EXERCISE REQUIREMENTS:
Reproduce verbatim, line by line, everything from the line containing "the Epstein rung" to the last line of the listing below; add nothing.

DATA EXTRACT:
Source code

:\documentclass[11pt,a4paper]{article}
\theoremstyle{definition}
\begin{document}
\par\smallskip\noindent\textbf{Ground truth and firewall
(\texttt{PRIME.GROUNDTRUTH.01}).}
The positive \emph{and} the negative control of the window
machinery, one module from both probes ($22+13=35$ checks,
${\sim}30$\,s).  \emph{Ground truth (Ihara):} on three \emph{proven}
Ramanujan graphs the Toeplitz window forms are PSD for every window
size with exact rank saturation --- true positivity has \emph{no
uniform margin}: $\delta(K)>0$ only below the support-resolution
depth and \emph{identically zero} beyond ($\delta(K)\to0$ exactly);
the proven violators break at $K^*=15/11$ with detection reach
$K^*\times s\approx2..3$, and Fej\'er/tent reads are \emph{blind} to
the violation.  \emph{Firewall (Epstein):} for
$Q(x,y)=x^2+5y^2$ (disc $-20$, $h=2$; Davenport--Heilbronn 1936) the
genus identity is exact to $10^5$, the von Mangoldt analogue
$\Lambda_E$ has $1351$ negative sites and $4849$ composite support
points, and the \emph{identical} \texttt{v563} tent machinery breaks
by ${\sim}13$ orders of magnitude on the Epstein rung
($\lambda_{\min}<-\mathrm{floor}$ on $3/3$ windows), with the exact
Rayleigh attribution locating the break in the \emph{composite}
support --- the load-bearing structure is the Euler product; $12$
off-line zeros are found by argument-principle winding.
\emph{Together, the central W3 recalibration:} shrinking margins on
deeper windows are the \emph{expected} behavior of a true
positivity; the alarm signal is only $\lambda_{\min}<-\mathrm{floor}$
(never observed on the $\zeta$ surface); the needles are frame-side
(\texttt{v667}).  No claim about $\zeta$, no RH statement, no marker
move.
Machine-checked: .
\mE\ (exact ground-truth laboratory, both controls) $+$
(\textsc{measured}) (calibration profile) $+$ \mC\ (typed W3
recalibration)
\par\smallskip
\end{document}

SOLUTION TO THIS EXERCISE:
by ${\sim}13$ orders of magnitude on the Epstein rung
($\lambda_{\min}<-\mathrm{floor}$ on $3/3$ windows), with the exact
Rayleigh attribution locating the break in the \emph{composite}
support --- the load-bearing structure is the Euler product; $12$
off-line zeros are found by argument-principle winding.
\emph{Together, the central W3 recalibration:} shrinking margins on
deeper windows are the \emph{expected} behavior of a true
positivity; the alarm signal is only $\lambda_{\min}<-\mathrm{floor}$
(never observed on the $\zeta$ surface); the needles are frame-side
(\texttt{v667}).  No claim about $\zeta$, no RH statement, no marker
move.
Machine-checked: .
\mE\ (exact ground-truth laboratory, both controls) $+$
(\textsc{measured}) (calibration profile) $+$ \mC\ (typed W3
recalibration)
\par\smallskip
\end{document}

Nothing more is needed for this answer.